Pictures paired with source code:
•••
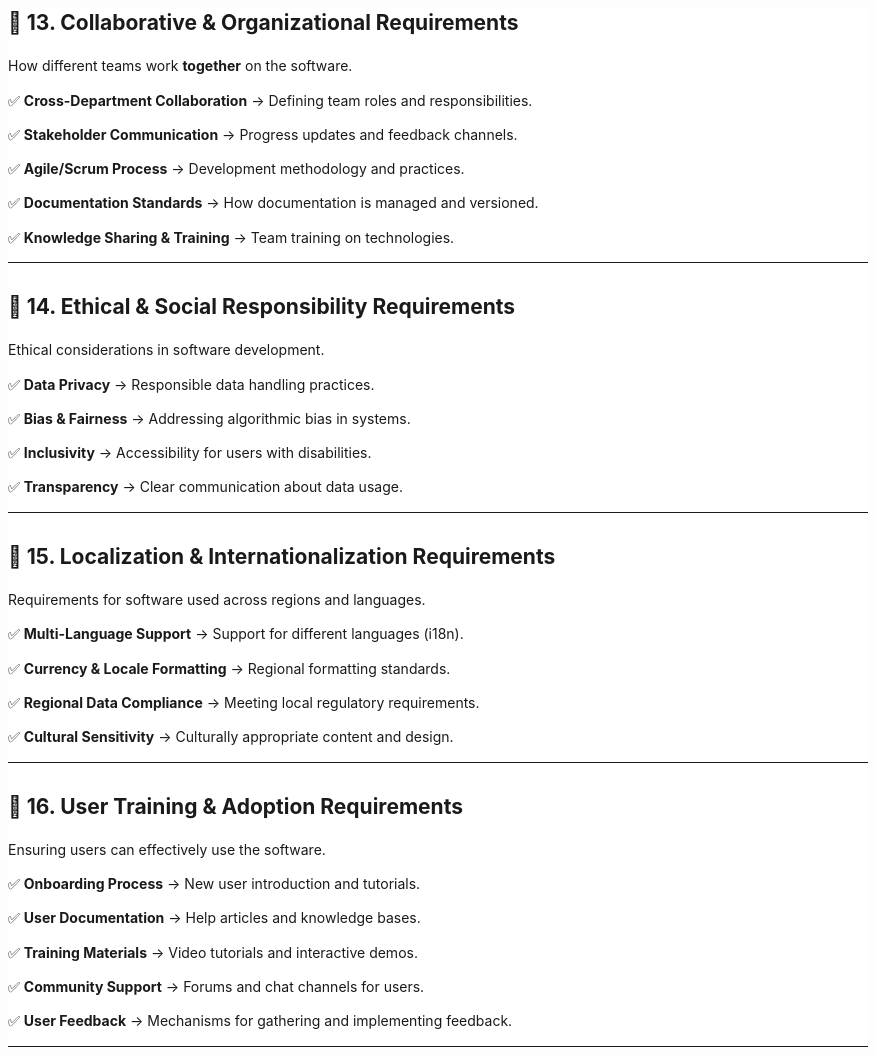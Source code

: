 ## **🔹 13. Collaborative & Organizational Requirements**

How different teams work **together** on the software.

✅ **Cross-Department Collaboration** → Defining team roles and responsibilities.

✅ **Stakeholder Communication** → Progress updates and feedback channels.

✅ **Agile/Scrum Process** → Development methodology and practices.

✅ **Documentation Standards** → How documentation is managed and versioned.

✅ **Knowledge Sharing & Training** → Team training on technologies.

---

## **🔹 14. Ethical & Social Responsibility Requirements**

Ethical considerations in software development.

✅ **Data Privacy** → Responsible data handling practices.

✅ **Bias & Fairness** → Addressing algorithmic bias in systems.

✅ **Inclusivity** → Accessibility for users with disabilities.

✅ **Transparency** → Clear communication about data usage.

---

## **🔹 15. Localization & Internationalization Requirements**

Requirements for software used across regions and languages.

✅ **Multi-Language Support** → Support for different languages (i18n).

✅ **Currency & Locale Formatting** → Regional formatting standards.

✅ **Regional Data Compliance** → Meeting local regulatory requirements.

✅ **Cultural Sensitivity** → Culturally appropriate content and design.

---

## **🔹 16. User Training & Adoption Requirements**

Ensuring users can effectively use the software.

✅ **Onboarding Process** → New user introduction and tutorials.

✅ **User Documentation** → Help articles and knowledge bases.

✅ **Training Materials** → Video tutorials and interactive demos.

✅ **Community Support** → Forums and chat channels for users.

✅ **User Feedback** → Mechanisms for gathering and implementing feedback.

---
•••
The answer should contain only the lines from the start of the records above through the line with "managed and versioned.", copied exactly, and no pictures.

Source code

: ## **🔹 13. Collaborative & Organizational Requirements**

How different teams work **together** on the software.

✅ **Cross-Department Collaboration** → Defining team roles and responsibilities.

✅ **Stakeholder Communication** → Progress updates and feedback channels.

✅ **Agile/Scrum Process** → Development methodology and practices.

✅ **Documentation Standards** → How documentation is managed and versioned.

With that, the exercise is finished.